Ce qui est touchant dans cette carte de visite sonore, c’est son côté « Engagez-moi, vous voyez bien que je peux le faire, et d’ailleurs je suis de Salzburg, alors Mozart c’est pour moi… »
Trente-cinq ans, un joli début de carrière à Dresde (Figaro du Barbier de Séville et Harlequin d’Ariadne auf Naxos), puis trois ans comme membre de la troupe de l’Opéra de Vienne (Papageno, Falke dans Die Fledermaus, Figaro de Rossini, Belcore de L’Elisir d’amore), des récitals de Lieder, y compris Winterreise avec son complice pianiste Sascha El Mouissi, des CD, dont un consacré aux Lieder de Max Bruch, bientôt Faust dans les Scènes de Faust de Schumann avec Ph. Herreweghe à l’Opéra des Flandres, Rafael Fingerlos est un jeune chanteur prometteur comme on dit.
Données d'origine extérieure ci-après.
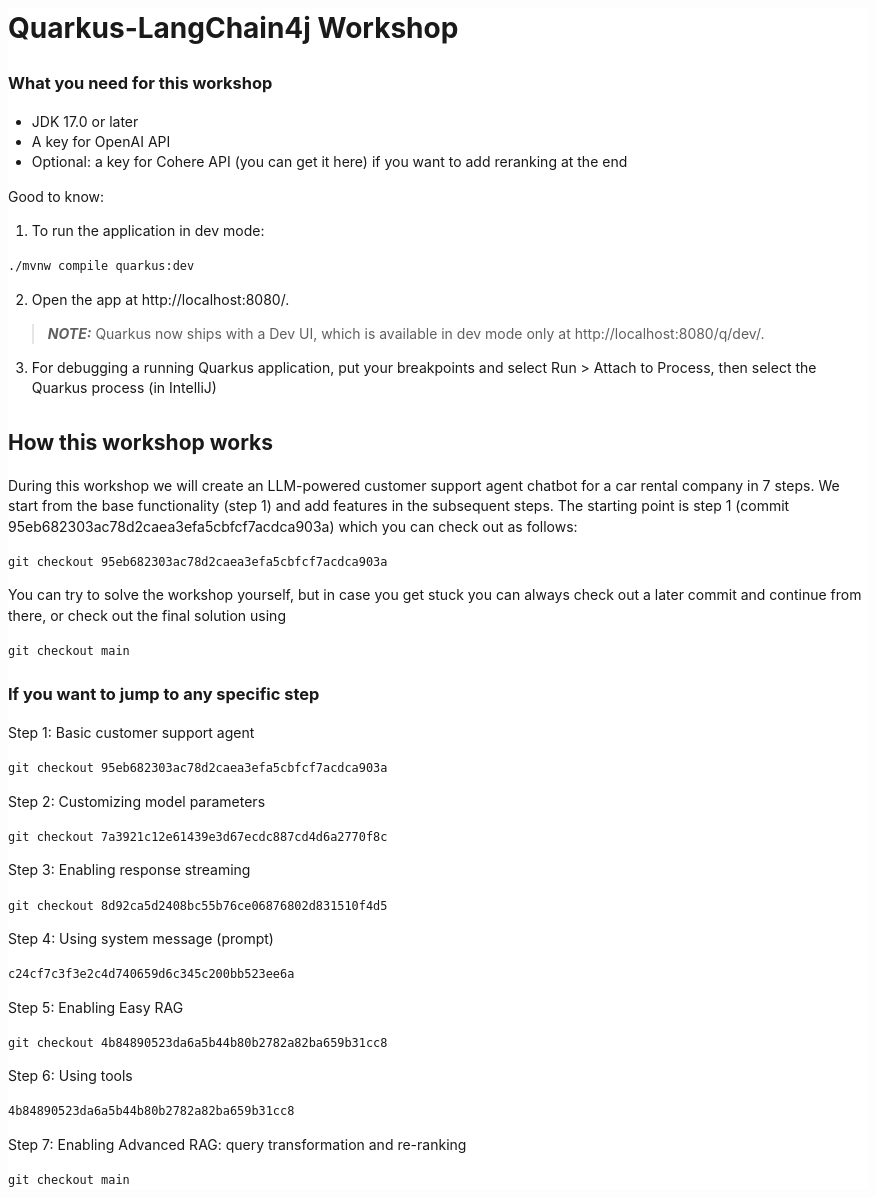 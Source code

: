 # Quarkus-LangChain4j Workshop

### What you need for this workshop
- JDK 17.0 or later
- A key for OpenAI API
- Optional: a key for Cohere API (you can get it here) if you want to add reranking at the end

Good to know:

1. To run the application in dev mode:
```shell script
./mvnw compile quarkus:dev
```

2. Open the app at http://localhost:8080/.
> **_NOTE:_**  Quarkus now ships with a Dev UI, which is available in dev mode only at http://localhost:8080/q/dev/.

3. For debugging a running Quarkus application, put your breakpoints and select Run > Attach to Process, then select the Quarkus process (in IntelliJ)

## How this workshop works
During this workshop we will create an LLM-powered customer support agent chatbot for a car rental company in 7 steps. We start from the base functionality (step 1) and add features in the subsequent steps.
The starting point is step 1 (commit 95eb682303ac78d2caea3efa5cbfcf7acdca903a) which you can check out as follows:
```shell
git checkout 95eb682303ac78d2caea3efa5cbfcf7acdca903a
```

You can try to solve the workshop yourself, but in case you get stuck you can always check out a later commit and continue from there, or check out the final solution using
```shell
git checkout main
```

### If you want to jump to any specific step

Step 1: Basic customer support agent
```shell
git checkout 95eb682303ac78d2caea3efa5cbfcf7acdca903a
```
Step 2: Customizing model parameters
```shell
git checkout 7a3921c12e61439e3d67ecdc887cd4d6a2770f8c
```
Step 3: Enabling response streaming
```shell
git checkout 8d92ca5d2408bc55b76ce06876802d831510f4d5
```
Step 4: Using system message (prompt)
```shell
c24cf7c3f3e2c4d740659d6c345c200bb523ee6a
```
Step 5: Enabling Easy RAG
```shell
git checkout 4b84890523da6a5b44b80b2782a82ba659b31cc8
```
Step 6: Using tools
```shell
4b84890523da6a5b44b80b2782a82ba659b31cc8
```
Step 7: Enabling Advanced RAG: query transformation and re-ranking
```shell
git checkout main
```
Voilà donc un florilège d’airs et de mélodies de Mozart, avec la plupart de ses airs de baryton les plus fameux. Rafael Fingerlos dit bien qu’il a baigné dans cette musique depuis sa plus tendre enfance salzbourgeoise. Et qu’il y a entendu les plus grands interprètes. D’où notre réticence (légère). Tout cela est fort bien chanté, mais il y manque peut-être un je ne sais quoi de personnel qui ferait la différence. Ajoutons que l‘Orchestre du Mozarteum est ici dirigé par un vétéran, Leopold Hager, avec beaucoup de sagesse et toute l’expérience qu’on imagine, et disons un classicisme tout autrichien…
Baryton léger, dont les aigus sont brillants et les graves moins solides, on classerait volontiers Rafael Fingerlos dans la catégorie des barytons Martin, en tout cas dans les barytons lyriques.
Par exemple, dans « Rivolgete a lui lo sguardo », air de Cosi fan tutte alternatif à « Non siate ritrosi », on l’entend monter jusqu’au fa sans difficulté alors qu’il descend chercher le sol grave presque laborieusement.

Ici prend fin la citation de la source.